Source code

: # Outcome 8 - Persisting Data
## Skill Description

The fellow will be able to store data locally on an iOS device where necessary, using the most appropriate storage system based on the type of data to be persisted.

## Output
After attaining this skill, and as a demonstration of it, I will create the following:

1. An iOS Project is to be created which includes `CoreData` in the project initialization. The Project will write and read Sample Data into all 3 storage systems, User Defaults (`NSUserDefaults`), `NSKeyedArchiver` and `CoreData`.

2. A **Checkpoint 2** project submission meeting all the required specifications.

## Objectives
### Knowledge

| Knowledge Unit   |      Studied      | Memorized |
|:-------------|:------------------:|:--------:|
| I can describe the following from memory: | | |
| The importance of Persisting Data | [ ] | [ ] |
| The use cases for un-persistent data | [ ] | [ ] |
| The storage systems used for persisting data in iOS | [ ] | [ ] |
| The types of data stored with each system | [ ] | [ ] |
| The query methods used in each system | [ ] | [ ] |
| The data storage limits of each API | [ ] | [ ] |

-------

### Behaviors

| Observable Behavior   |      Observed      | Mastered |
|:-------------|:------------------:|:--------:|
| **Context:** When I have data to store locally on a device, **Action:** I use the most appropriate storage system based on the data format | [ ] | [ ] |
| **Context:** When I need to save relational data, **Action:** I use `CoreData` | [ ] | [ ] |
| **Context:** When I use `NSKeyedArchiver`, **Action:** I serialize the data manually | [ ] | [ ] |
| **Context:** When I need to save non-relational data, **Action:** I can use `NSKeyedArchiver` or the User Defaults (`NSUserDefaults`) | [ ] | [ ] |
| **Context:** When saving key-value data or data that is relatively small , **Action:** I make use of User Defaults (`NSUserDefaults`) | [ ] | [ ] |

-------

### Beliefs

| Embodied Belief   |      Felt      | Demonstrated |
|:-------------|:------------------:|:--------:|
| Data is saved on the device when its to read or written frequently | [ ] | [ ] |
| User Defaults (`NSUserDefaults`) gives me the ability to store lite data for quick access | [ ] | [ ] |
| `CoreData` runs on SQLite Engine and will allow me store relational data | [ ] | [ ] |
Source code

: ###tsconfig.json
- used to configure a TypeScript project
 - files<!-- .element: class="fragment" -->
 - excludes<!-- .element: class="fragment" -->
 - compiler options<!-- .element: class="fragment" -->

- - - - -

Task prompt
One stretch of the lines above is wanted, from the line that contains "## Objectives" through the line that contains "manually | [ ] | [ ] |". Output it exactly.

Task result
## Objectives
### Knowledge

| Knowledge Unit   |      Studied      | Memorized |
|:-------------|:------------------:|:--------:|
| I can describe the following from memory: | | |
| The importance of Persisting Data | [ ] | [ ] |
| The use cases for un-persistent data | [ ] | [ ] |
| The storage systems used for persisting data in iOS | [ ] | [ ] |
| The types of data stored with each system | [ ] | [ ] |
| The query methods used in each system | [ ] | [ ] |
| The data storage limits of each API | [ ] | [ ] |

-------

### Behaviors

| Observable Behavior   |      Observed      | Mastered |
|:-------------|:------------------:|:--------:|
| **Context:** When I have data to store locally on a device, **Action:** I use the most appropriate storage system based on the data format | [ ] | [ ] |
| **Context:** When I need to save relational data, **Action:** I use `CoreData` | [ ] | [ ] |
| **Context:** When I use `NSKeyedArchiver`, **Action:** I serialize the data manually | [ ] | [ ] |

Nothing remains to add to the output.